Extended membership change algo

Openraft tries to commit one or more membership logs to finally change the membership to node_list. In every step, the log it tries to commit is:

  • the node_list itself, if it is safe to change from the previous membership to node_list directly.

  • otherwise, a joint of the specified node_list and one config in the previous membership.

This algo that openraft uses is the so-called Extended membership change.

It is a more generalized form of membership change. The original 2-step joint algo and 1-step algo in raft-paper are all specialized versions of this algo.

This algo provides more flexible membership change than the original joint algo:

  • The original Joint algo:

    The original joint algo in raft-paper allows changing membership in an alternate pattern of joint membership and uniform membership. E.g., the membership entry in a log history could be:

    c1c1c2c2c2c3c3 ...

    Where:

    • cᵢ is a uniform membership, such as {a, b, c};
    • cᵢcⱼ is a joint of two node lists, such as [{a, b, c}, {x, y, z}].
  • Extended algo:

    Extended membership change algo allows changing membership in the following way:

    c1c1c2c3c3c4c4.

    Or revert to a previous membership:

    c1c2c3c1.

Flexibility

Another example shows that it is always safe to change membership from one to another along the edges in the following diagram:

          c3
         /  \
        /    \
       /      \
   c1c3 ------ c2c3
    / \        / \
   /   \      /   \
  /     \    /     \
c1 ----- c1c2 ----- c2

Disjoint memberships

A counter-intuitive conclusion is that:

Even when two leaders propose two memberships without intersection, consensus will still, be achieved.

E.g., given the current membership to be c1c2, if L1 proposed c1c3, L2 proposed c2c4.

There won't be a brain split problem.

Spec of extended membership change algo

This algo requires four constraints to work correctly:

  • (0) use-at-once: The new membership that is appended to log will take effect at once, i.e., openraft uses the last seen membership config in the log, no matter it is committed or not.

  • (1) propose-after-commit: A leader is allowed to propose new membership only when the previous one is committed.

  • (2) old-new-intersect(safe transition): (This is the only constraint that is loosened from the original raft) Any quorum in new membership(m') intersect with any quorum in the old committed membership(m):

    ∀qᵢ ∈ m, ∀qⱼ ∈ m': qᵢ ∩ qⱼ ≠ ø.

  • (3) initial-log: A leader has to replicate an initial blank log to a quorum in last seen membership to commit all previous logs.

In our implementation, (2) old-new-intersect is simplified to: The new membership has to contain a config entry that is the same as one in the last committed membership.

E.g., given the last committed one is [{a, b, c}], then a valid new membership may be: a joint membership: [{a, b, c}, {x, y, z}].

If the last committed one is [{a, b, c}, {x, y, z}], a valid new membership may be: [{a, b, c}], or [{x, y, z}].

Proof of correctness

Assumes there was a brain split problem occurred, then there are two leaders(L1 and L2) proposing different membership(m1 and m2(mᵢ = cᵢcⱼ...)):

L1: m1, L2: m2

Thus the L1 log history and the L2 log history diverged.

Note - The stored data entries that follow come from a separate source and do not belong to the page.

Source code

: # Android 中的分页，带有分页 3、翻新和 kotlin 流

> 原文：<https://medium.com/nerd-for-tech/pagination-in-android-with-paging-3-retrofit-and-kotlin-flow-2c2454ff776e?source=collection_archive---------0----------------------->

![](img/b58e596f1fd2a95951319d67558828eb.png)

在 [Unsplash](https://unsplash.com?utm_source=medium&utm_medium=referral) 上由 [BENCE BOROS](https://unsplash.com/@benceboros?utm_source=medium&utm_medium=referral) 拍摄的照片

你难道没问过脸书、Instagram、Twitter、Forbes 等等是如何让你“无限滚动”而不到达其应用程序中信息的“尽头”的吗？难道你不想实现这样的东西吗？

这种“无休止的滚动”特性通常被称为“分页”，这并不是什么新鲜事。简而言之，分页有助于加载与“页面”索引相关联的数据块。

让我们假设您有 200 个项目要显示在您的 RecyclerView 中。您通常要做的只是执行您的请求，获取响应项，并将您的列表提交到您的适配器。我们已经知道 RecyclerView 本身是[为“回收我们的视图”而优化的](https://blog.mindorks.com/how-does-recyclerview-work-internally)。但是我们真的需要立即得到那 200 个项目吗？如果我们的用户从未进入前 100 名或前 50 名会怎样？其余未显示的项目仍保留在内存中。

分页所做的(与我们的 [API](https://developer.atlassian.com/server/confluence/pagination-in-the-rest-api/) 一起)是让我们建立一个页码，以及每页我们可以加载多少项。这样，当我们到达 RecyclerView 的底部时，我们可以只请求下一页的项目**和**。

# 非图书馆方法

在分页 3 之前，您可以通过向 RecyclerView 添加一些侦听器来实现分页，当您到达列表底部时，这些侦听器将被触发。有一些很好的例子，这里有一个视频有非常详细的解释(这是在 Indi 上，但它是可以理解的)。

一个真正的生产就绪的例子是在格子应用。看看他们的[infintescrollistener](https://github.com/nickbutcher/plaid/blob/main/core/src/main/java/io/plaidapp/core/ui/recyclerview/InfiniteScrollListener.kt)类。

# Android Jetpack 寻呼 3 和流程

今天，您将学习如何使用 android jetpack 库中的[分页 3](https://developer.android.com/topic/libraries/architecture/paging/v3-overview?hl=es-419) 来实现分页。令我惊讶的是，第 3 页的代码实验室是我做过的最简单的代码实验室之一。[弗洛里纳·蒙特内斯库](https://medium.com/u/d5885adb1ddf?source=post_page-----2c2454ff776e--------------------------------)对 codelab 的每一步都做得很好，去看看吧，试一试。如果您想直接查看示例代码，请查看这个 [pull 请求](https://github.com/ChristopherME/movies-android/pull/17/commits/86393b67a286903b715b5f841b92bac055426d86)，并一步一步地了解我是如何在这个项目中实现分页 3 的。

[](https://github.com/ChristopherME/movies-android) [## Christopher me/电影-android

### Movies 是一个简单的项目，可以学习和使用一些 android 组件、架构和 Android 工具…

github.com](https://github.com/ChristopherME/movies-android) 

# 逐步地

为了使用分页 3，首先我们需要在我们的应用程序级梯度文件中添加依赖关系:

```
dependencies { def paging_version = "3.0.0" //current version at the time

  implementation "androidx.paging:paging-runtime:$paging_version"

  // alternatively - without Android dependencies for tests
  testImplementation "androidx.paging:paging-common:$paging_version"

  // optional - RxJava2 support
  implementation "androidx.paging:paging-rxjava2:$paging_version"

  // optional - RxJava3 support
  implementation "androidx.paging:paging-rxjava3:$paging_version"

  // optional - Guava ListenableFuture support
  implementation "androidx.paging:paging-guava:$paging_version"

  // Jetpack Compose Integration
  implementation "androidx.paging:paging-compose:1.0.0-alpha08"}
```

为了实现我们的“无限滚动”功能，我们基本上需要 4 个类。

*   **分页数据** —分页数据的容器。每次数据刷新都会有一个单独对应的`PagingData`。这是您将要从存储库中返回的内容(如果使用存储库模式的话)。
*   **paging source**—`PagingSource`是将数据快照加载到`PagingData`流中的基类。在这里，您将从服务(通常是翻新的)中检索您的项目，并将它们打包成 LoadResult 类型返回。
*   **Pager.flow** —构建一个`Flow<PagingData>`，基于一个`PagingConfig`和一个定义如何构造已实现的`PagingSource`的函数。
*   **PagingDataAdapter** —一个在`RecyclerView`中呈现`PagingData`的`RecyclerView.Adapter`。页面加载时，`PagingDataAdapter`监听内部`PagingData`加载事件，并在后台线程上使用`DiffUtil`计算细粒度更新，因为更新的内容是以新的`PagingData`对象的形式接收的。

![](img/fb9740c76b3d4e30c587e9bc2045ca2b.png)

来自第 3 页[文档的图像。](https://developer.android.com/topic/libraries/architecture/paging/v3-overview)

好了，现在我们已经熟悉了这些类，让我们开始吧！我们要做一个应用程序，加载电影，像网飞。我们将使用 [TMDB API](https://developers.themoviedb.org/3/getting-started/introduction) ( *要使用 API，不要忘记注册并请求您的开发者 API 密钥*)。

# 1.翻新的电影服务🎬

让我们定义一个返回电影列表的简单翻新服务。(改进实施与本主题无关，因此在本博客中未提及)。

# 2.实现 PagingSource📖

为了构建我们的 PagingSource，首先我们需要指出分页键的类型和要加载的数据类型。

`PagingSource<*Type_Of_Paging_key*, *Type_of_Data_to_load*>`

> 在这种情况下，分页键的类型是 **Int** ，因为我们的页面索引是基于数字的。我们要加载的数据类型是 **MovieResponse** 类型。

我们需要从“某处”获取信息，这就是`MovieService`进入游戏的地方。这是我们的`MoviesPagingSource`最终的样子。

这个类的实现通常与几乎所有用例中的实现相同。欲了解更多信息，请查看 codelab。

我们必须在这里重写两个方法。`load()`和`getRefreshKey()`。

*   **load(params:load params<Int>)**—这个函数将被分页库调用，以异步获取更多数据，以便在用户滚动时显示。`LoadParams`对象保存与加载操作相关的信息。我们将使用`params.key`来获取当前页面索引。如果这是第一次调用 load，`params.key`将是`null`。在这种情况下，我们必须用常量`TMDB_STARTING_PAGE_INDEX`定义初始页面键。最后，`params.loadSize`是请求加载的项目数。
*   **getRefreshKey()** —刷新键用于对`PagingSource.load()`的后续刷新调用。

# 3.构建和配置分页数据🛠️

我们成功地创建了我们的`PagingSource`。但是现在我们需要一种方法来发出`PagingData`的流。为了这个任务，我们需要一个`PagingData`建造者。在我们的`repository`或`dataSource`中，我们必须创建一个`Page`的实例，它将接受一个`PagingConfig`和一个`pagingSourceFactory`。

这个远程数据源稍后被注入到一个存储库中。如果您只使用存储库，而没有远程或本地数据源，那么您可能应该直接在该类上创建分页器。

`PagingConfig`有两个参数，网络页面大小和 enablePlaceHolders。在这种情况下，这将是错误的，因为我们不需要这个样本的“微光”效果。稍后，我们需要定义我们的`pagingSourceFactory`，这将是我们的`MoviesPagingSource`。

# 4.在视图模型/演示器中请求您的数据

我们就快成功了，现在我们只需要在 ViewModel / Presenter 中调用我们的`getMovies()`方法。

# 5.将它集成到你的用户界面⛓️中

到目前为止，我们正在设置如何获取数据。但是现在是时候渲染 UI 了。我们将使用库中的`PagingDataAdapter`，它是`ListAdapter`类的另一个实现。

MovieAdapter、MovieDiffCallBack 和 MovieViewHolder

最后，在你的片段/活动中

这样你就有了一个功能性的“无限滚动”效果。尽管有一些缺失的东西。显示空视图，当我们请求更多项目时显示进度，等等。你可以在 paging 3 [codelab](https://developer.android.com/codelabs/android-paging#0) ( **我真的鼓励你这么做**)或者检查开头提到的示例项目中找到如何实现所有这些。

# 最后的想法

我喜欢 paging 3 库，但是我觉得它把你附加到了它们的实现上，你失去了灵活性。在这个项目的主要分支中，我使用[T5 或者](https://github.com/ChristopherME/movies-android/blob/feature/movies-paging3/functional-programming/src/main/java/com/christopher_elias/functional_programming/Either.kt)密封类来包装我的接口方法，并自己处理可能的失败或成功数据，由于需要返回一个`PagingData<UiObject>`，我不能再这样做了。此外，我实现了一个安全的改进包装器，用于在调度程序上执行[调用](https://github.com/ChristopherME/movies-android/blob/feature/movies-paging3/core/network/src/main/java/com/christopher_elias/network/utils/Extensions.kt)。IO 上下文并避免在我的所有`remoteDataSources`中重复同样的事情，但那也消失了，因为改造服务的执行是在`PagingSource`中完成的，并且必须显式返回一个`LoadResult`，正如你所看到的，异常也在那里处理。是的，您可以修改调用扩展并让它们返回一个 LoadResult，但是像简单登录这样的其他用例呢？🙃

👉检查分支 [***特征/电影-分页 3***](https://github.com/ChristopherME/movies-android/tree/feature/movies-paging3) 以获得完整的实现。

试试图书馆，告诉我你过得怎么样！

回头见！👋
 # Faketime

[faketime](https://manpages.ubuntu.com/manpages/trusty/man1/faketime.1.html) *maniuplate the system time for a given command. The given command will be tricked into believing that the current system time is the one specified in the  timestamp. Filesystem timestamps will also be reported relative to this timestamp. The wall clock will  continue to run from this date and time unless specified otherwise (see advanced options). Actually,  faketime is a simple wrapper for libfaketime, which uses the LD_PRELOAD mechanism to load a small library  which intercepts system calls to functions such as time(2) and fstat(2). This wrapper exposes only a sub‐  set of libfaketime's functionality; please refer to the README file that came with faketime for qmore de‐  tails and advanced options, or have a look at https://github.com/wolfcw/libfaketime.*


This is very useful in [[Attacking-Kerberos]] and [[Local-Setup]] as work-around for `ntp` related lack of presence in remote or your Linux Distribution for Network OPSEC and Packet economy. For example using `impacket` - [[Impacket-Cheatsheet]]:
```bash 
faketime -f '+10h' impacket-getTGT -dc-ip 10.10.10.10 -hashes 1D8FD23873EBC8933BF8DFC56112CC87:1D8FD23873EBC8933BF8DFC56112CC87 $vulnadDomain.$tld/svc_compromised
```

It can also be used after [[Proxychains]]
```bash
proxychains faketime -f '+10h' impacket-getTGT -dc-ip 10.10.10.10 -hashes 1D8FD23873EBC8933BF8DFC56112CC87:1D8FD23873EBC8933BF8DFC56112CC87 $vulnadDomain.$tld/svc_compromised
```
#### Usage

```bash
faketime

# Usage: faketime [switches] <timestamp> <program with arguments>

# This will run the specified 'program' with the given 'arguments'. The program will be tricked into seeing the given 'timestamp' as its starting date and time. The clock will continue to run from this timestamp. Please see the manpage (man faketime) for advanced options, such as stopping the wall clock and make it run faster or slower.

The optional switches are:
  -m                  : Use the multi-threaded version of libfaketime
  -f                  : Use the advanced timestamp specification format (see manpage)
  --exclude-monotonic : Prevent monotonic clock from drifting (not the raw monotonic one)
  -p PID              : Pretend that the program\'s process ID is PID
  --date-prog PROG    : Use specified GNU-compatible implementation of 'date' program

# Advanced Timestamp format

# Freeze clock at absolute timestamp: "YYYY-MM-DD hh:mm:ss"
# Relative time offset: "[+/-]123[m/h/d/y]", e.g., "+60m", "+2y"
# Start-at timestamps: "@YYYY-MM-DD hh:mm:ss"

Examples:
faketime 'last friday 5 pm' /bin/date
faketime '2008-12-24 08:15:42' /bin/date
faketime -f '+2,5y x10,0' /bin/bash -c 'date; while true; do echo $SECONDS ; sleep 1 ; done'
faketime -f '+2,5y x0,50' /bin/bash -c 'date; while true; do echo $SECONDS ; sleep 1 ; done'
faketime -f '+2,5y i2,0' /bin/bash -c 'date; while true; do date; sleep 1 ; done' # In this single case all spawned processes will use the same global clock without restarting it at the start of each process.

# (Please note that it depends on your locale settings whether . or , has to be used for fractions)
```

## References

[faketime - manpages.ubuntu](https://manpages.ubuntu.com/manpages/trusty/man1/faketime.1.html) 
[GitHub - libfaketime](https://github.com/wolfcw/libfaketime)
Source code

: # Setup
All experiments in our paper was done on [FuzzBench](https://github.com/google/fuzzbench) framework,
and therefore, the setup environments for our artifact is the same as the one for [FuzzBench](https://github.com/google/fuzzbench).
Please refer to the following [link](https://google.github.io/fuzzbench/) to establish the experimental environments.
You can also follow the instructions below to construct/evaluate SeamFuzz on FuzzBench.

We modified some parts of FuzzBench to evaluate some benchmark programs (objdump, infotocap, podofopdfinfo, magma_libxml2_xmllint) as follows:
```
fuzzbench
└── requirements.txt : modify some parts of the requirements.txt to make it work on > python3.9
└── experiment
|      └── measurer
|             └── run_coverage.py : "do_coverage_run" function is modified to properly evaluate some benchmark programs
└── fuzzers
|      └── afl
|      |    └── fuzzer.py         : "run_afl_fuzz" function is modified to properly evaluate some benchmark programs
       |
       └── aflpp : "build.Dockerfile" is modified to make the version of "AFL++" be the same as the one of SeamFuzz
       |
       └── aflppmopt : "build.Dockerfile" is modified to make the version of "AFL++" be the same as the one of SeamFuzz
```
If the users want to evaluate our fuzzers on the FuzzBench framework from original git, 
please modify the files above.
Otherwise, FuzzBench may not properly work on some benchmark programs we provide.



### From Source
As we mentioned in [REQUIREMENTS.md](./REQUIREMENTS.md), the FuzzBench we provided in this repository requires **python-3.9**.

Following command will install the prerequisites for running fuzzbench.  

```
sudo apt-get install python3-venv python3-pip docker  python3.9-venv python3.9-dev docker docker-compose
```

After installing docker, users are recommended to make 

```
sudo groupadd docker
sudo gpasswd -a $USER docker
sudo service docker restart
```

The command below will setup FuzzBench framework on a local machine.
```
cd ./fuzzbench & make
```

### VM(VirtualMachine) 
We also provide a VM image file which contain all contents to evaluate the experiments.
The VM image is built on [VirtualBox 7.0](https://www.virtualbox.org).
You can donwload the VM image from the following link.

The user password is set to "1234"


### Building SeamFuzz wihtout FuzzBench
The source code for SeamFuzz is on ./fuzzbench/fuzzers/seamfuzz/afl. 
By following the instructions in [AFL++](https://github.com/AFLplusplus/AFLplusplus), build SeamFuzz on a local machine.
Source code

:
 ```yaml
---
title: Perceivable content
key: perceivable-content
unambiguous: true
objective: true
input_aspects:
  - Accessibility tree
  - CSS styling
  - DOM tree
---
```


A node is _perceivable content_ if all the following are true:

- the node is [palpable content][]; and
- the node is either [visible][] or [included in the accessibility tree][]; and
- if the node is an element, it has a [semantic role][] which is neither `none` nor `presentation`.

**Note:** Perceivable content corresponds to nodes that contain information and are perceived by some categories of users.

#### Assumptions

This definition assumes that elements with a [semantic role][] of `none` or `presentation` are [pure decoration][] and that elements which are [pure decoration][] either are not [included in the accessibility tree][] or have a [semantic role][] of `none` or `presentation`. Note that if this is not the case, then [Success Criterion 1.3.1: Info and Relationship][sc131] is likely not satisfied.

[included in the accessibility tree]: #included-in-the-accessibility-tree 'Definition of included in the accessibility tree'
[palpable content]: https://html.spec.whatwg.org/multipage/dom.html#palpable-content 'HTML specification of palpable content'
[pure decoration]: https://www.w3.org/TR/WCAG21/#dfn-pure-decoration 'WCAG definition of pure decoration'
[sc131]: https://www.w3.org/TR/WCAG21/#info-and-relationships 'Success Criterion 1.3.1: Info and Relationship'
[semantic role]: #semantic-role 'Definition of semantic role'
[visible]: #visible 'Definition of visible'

Let m0 be the last common membership in the log histories:

L1       L2

m1       m2
 \      /
  \    o   term-2
   \   |
    `--o   term-1
       |
       m0

From (1) propose-after-commit,

  • L1 must have committed log entry m0 to a quorum in m0 in term_1.
  • L2 must have committed log entry m0 to a quorum in m0, in term_2.

Assumes term_1 < term_2.

From (3) initial-log, L2 has at least one log with term_2 committed in a quorum in m0.

∵ (2) old-new-intersect and term_1 < term_2

∴ log entry m1 can never be committed by L1, because log replication or voting will always see a higher term_2 on a node in a quorum in m0.

For the same reason, a candidate with log entry m1 can never become a leader.

∴ It is impossible that there are two leaders that both can commit a log entry.

QED.